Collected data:
----------------
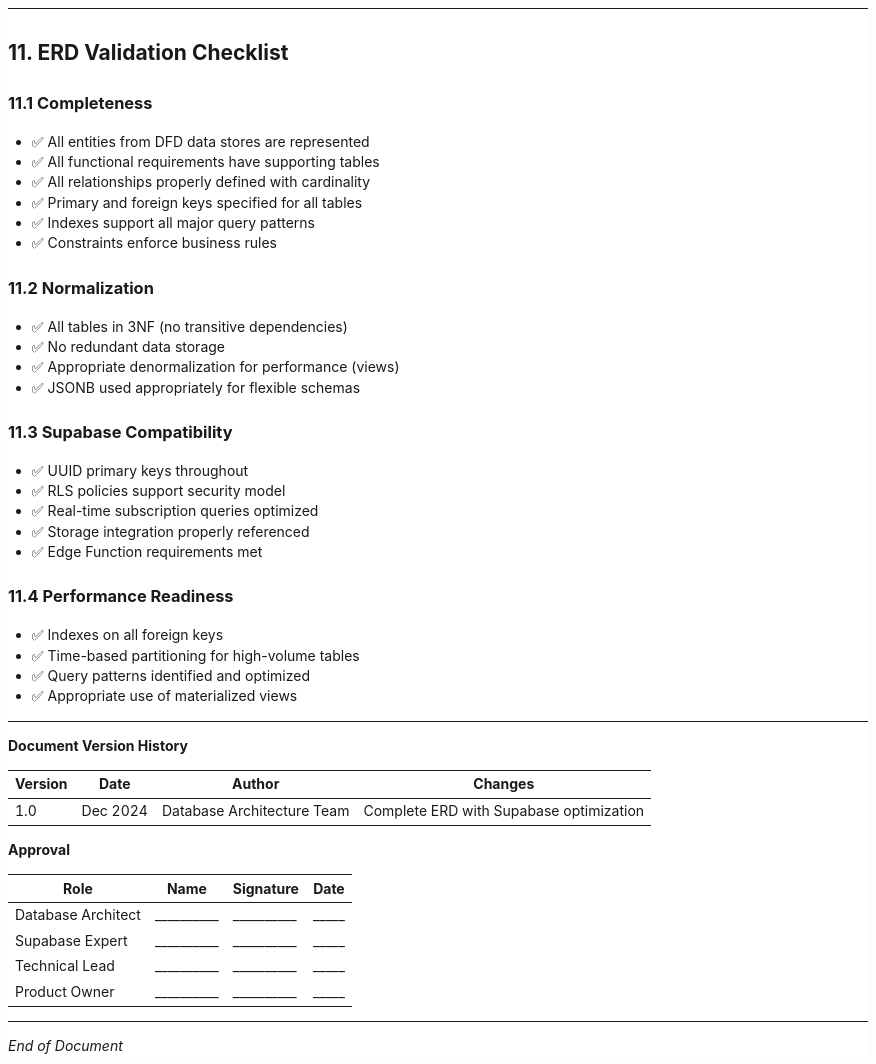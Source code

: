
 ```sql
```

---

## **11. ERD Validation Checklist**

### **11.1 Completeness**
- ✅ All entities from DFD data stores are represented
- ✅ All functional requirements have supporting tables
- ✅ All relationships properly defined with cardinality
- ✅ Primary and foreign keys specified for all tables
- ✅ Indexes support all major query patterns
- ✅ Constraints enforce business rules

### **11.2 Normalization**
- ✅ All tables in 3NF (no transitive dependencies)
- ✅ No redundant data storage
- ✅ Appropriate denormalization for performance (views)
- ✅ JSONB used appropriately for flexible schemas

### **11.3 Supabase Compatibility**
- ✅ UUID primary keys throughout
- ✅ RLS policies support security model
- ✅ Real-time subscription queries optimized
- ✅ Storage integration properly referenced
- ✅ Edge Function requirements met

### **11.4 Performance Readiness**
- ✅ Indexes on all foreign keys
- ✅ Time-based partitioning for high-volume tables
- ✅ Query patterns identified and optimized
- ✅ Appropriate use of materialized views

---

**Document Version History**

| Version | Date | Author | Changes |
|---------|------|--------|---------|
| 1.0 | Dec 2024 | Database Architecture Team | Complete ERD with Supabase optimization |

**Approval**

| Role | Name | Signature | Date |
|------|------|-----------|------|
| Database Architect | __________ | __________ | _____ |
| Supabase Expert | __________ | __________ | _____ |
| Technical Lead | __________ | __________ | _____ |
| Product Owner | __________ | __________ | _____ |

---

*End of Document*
----------------
◆ EXERCISE OBJECTIVE ◆
Your task is to transcribe exactly the lines from the one with "Signature | Date |" through the end of the data, both included, and nothing besides.

◆ OUTPUT OF THE EXERCISE ◆
| Role | Name | Signature | Date |
|------|------|-----------|------|
| Database Architect | __________ | __________ | _____ |
| Supabase Expert | __________ | __________ | _____ |
| Technical Lead | __________ | __________ | _____ |
| Product Owner | __________ | __________ | _____ |

---

*End of Document*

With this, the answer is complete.